API docs: search integration
Created by: slimsag
Unclear exactly what this would be. Some thoughts:
- Repo-only search: fuzzy matching similar to what e.g. Olaf proposed.
- Maybe part of codeintel DB? elsewhere?
- using bloom or xor filters for fuzzy matching?
- Global search
- Maybe fuzzy, like what Olaf proposed
- Maybe not supporting our regular search syntax
- Maybe on a separate page / with a separate input bar
- Maybe implemented with postgres FTS? in which DB?
Thorsten:
If I could hit a keyboard shortcut on the repo page (d for docs vs t for tuzzy finder?) to fuzzy find through the docs that would be :chef_kiss:
Olaf:
This is a cool idea. I did a small proof-of-concept to extend the fuzzy finder to search symbols. I hit on a problem that the quality of the symbol data is quite bad. It’s totally worth trying again with the API docs data
Me:
Hey team, just wanted to get a general pulse for how hard it would be to add API docs as a new search result type these days? I heard there was work recently ongoing to integrate Solr into our stack but am otherwise completely unfamiliar with it.

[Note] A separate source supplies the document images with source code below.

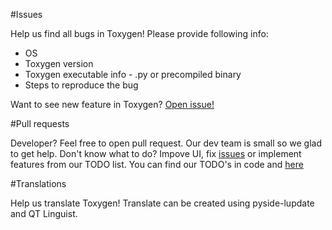 

#Issues

Help us find all bugs in Toxygen! Please provide following info:

- OS
- Toxygen version
- Toxygen executable info - .py or precompiled binary
- Steps to reproduce the bug

Want to see new feature in Toxygen? [Open issue!](https://github.com/xveduk/toxygen/issues)

#Pull requests

Developer? Feel free to open pull request. Our dev team is small so we glad to get help. 
Don't know what to do? Impove UI, fix [issues](https://github.com/xveduk/toxygen/issues) or implement features from our TODO list.
You can find our TODO's in code and [here](/README.md)

#Translations

Help us translate Toxygen! Translate can be created using pyside-lupdate and QT Linguist.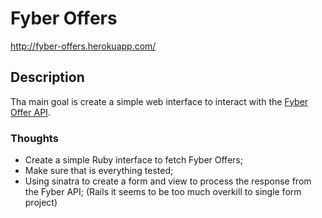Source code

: # Fyber Offers

http://fyber-offers.herokuapp.com/

## Description

Tha main goal is create a simple web interface to interact with the [Fyber Offer
API](http://developer.fyber.com/content/ios/offer-wall/offer-api).


### Thoughts

- Create a simple Ruby interface to fetch Fyber Offers;
- Make sure that is everything tested;
- Using sinatra to create a form and view to process the response from the Fyber
API; (Rails it seems to be too much overkill to single form project)
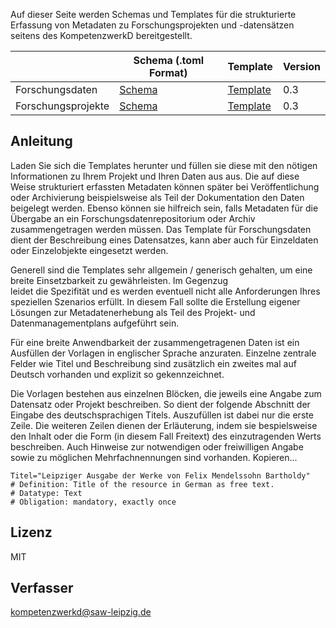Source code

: 
Auf dieser Seite werden Schemas und Templates für die strukturierte Erfassung von Metadaten zu Forschungsprojekten und -datensätzen seitens des KompetenzwerkD bereitgestellt. 

|   |  Schema (.toml Format) | Template |  Version |
|---|---|---| --- |
| Forschungsdaten  |  [Schema](schemas/dcmi_dataset_pofile.toml) | [Template](templates/dcmi_dataset_pofile.txt)  |  0.3 |
| Forschungsprojekte  |  [Schema](schemas/project_metadata_schema.toml) | [Template](templates/project_metadata_schema.txt)  | 0.3 |

## Anleitung

Laden Sie sich die Templates herunter und füllen sie diese mit den nötigen Informationen zu Ihrem Projekt und Ihren Daten aus aus. Die auf diese Weise strukturiert erfassten Metadaten können später bei Veröffentlichung oder Archivierung beispielsweise als Teil der Dokumentation den Daten beigelegt werden. Ebenso können sie hilfreich sein, falls Metadaten für die Übergabe an ein Forschungsdatenrepositorium oder Archiv zusammengetragen werden müssen.
Das Template für Forschungsdaten dient der Beschreibung eines Datensatzes, kann aber auch für Einzeldaten oder Einzelobjekte eingesetzt werden.

Generell sind die Templates sehr allgemein / generisch gehalten, um eine breite Einsetzbarkeit zu gewährleisten. Im Gegenzug  
leidet die Spezifität und es werden eventuell nicht alle Anforderungen Ihres speziellen Szenarios erfüllt. In diesem Fall sollte die Erstellung eigener Lösungen zur Metadatenerhebung als Teil des Projekt- und Datenmanagementplans aufgeführt sein.

Für eine breite Anwendbarkeit der zusammengetragenen Daten ist ein Ausfüllen der Vorlagen in englischer Sprache anzuraten. Einzelne zentrale Felder wie Titel und Beschreibung sind zusätzlich ein zweites mal auf Deutsch vorhanden und explizit so gekennzeichnet.

Die Vorlagen bestehen aus einzelnen Blöcken, die jeweils eine Angabe zum Datensatz oder Projekt beschreiben. So dient der folgende Abschnitt der Eingabe des deutschsprachigen Titels. Auszufüllen ist dabei nur die erste Zeile. Die weiteren Zeilen dienen der Erläuterung, indem sie bespielsweise den Inhalt oder die Form (in diesem Fall Freitext) des einzutragenden Werts beschreiben. Auch Hinweise zur notwendigen oder freiwilligen Angabe sowie zu möglichen Mehrfachnennungen sind vorhanden. Kopieren...

    Titel="Leipziger Ausgabe der Werke von Felix Mendelssohn Bartholdy"  
    # Definition: Title of the resource in German as free text.  
    # Datatype: Text  
    # Obligation: mandatory, exactly once  

## Lizenz
MIT

## Verfasser
[kompetenzwerkd@saw-leipzig.de](kompetenzwerkd@saw-leipzig.de)

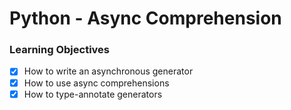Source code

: # Python - Async Comprehension

### Learning Objectives

- [x] How to write an asynchronous generator
- [x] How to use async comprehensions
- [x] How to type-annotate generators
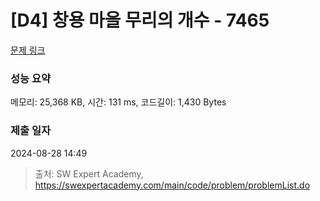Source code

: # [D4] 창용 마을 무리의 개수 - 7465 

[문제 링크](https://swexpertacademy.com/main/code/problem/problemDetail.do?contestProbId=AWngfZVa9XwDFAQU) 

### 성능 요약

메모리: 25,368 KB, 시간: 131 ms, 코드길이: 1,430 Bytes

### 제출 일자

2024-08-28 14:49



> 출처: SW Expert Academy, https://swexpertacademy.com/main/code/problem/problemList.do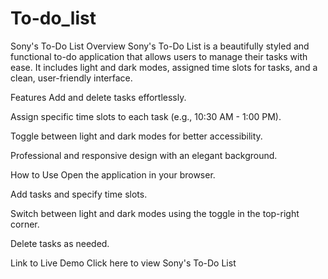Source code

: # To-do_list
Sony's To-Do List
Overview
Sony's To-Do List is a beautifully styled and functional to-do application that allows users to manage their tasks with ease. It includes light and dark modes, assigned time slots for tasks, and a clean, user-friendly interface.

Features
Add and delete tasks effortlessly.

Assign specific time slots to each task (e.g., 10:30 AM - 1:00 PM).

Toggle between light and dark modes for better accessibility.

Professional and responsive design with an elegant background.

How to Use
Open the application in your browser.

Add tasks and specify time slots.

Switch between light and dark modes using the toggle in the top-right corner.

Delete tasks as needed.

Link to Live Demo
Click here to view Sony's To-Do List
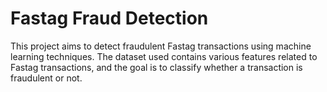 # Fastag Fraud Detection

This project aims to detect fraudulent Fastag transactions using machine learning techniques. The dataset used contains various features related to Fastag transactions, and the goal is to classify whether a transaction is fraudulent or not.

API docs is still early stages, and search integration isn't a goal (this would a side hack) so another idea I am floating is just using Postgres FTS with a separate DB container as that'd be pretty quick to hack together and wouldn't impact anything. Any thoughts?
Juliana:
On the front-end side, it’s fairly straight-forward: you can add a new match type to the stream API and then add the logic to render the search result to
StreamingSearchResultsList
.
Me:
interesting, thank you for that!
Juliana:
Note that I’m planning to simplify this code in the next few days/weeks to remove the GraphQL type conversions as we have now removed the GraphQL search results UI entirely.
Camden:
Backend side is much more straightforward than it used to be now that most of the search code lives outside graphqlbackend. It mostly involves adding a new result type that implements the Match interface (https://sourcegraph.com/github.com/sourcegraph/sourcegraph/-/blob/internal/search/result/match.go?subtree=true#L8:4). Once you have something that returns these match types, it can be plugged into the aggregator (see the Do* methods https://sourcegraph.com/github.com/sourcegraph/sourcegraph/-/blob/internal/search/run/aggregator.go?subtree=true#L65:10) There are still a few spots that we unwrap the Match interface into its concrete type (https://sourcegraph.com/search?q=context:global+repo:%5Egithub%5C.com/sourcegraph/sourcegraph%24+switch+:%5B1%5D.%28type%29+%7B+...+case+*result.FileMatch:+...+%7D&patternType=structural), so watch out for those, but for the most part, we work with that interface directly
Me:
@camden Cheek thanks for the links! I'm guessing that ignores the indexing/storage aspects though?
Camden:
Ah, yes it does. Those steps cover you from the point of “I have a way to search for these things and get results”
Me:
makes sense!
Camden:
RE: storage/indexing, it might be possible to spin up another zoekt container for FTS, but that’s outside something I can really comment on. @search-core-support may be able to help you out if you want to explore that direction (edited)
Keegan:
We don't have something as nice and generic as ES or Solr for indexing documents. We don't have any work in our roadmap to add those sort of interfaces, since they are not needed for our 5 million repos goal. I could imagine if api docs are a subset of the code corpus, we could enrich zoekt data with it like we do for symbols. eg you search for Router and we find docstrings/symbol defs with Router in it and hydrate in that it could be an API doc result. Then something else hydrates in that information properly. Get benefits of ranking/etc as we work on it. Alternatively I'd consider just using postgres or some other more minimal IR system and hooking it up. There is a lot of work then around understanding updating/etc, which you get for free in our infra if it is tied to a repo@rev.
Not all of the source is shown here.